Written by Marlon Dolcy
01 Monday 01st November 2010
If there is one thing that is certain, it is that Will Barras is an exceptional talent. His work is unique, organic, and inimitable. He currently has a show at the Stolen Space Gallery displaying fresh paintings created over a period of two years. Don’t Panic went down to Brick Lane for the opening night of his exhibition.
 
Barras first made a name for himself with the Hip Hop Don’t Stop album sleeves and by being one of the original members of the Scrawl Collective. His work has featured on all types of boards, clothes, album sleeves, animation and mural campaigns. Through the Scrawl Collective he has always been in high demand and has worked with clients such as Volkswagen and Nickelodeon. Finding the time in an already busy schedule, he has chosen to create some remarkable works of energy and colour.
 
 
Bad Reception demonstrates that Barras cannot be pigeonholed. Though his origin lies in illustration there is a sense that he is moving in a unique direction with these paintings. The use of acrylic, spray paint and ink helps this notion aesthetically. Violent lines dominate his works and often untidily the paint drips down from the canvas creating a sort of abstract gravity reminiscent to many street art pieces. The use of reflection and light blurs the distinction between abstract and figurative whilst at the same time expanding on the paintings’ narrative.
 
Thematically, movement links most of these paintings and the canvasses display plenty of kinetic energy. This is helped by some of the subject matter which includes automobiles, motorcycles, and dodgem cars. Looking at some of the pictures it appears as people are being chased. One painting shows a landscape view of a car in a field with its head lights bearing down on a figure that appears to be running.
 
Another shows a busy congested scene with a motorbike occupying two figures in the foreground. People in the car on the motorcycle’s right seem to be gesturing to the people on the motorbike. There is no sense in trying to figure out what is going on in these paintings, because Barras does not want you to know. In truth a story is being told, but what story is being told up to the viewer.
 
 
Before he reached where he is today Barras spent eight months working in the humdrum atmosphere of the call centre.
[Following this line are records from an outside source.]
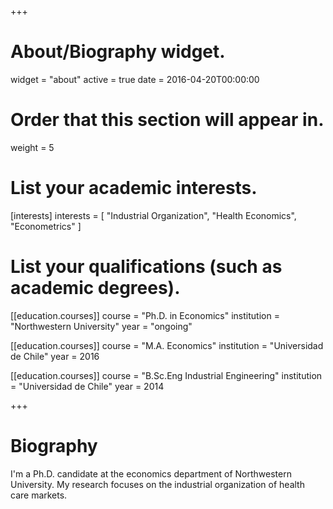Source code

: +++
# About/Biography widget.
widget = "about"
active = true
date = 2016-04-20T00:00:00

# Order that this section will appear in.
weight = 5

# List your academic interests.
[interests]
  interests = [
  "Industrial Organization",
  "Health Economics",
  "Econometrics"
  ]

# List your qualifications (such as academic degrees).
[[education.courses]]
  course = "Ph.D. in Economics"
  institution = "Northwestern University"
  year = "ongoing"

[[education.courses]]
  course = "M.A. Economics"
  institution = "Universidad de Chile"
  year = 2016

[[education.courses]]
  course = "B.Sc.Eng Industrial Engineering"
  institution = "Universidad de Chile"
  year = 2014
 
+++

# Biography
I'm a Ph.D. candidate at the economics department of Northwestern University. My research focuses on the industrial organization of health care markets.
Along with Mr Jago, he did little doodles to pass the time and stop himself from going mad. In a weird sort of way we might be thankful that he spent time there, because the mundane and the commonplace form the inspiration for some of this work.
 
However Barras takes a normal and everyday scene and makes it spectacular. Speaking to him at the show, he tells me how each painting tells a story but not so much through its imagery. He points to picture he notices me looking at. “That one shows my time spent in Vegas with friends”. Apart from the bright colours the picture doesn’t seem to offer any inclination associated with Las Vegas. “Yes, the story lies in the way it is painted. I wanted to tell the story through my own particular style, through reflections and the subconscious to create a psychedelic piece of work.”
 
The painting Bad Reception for example, is taken from when Mr Jago “would have to go and stand on a chair in the kitchen to get reception” But if you look at the picture on which this story is based, a man is standing on the edge of a high rise building telephone in hand and the city landscape beneath him. It is a depiction which is a different interpretation from reality.
 
 
Looking at some of these paintings reminds me of the visual wonderment of films such as Tron or Blade Runner. This is some complement. They are works of dark ethereal beauty from a talent that can apparently do no wrong. If you find yourself anywhere near Brick Lane don’t hesitate to pop in at the Stolen Space Gallery to view Barras’ works.
 
Will Barras is at the Stolen Space Gallery until November 14.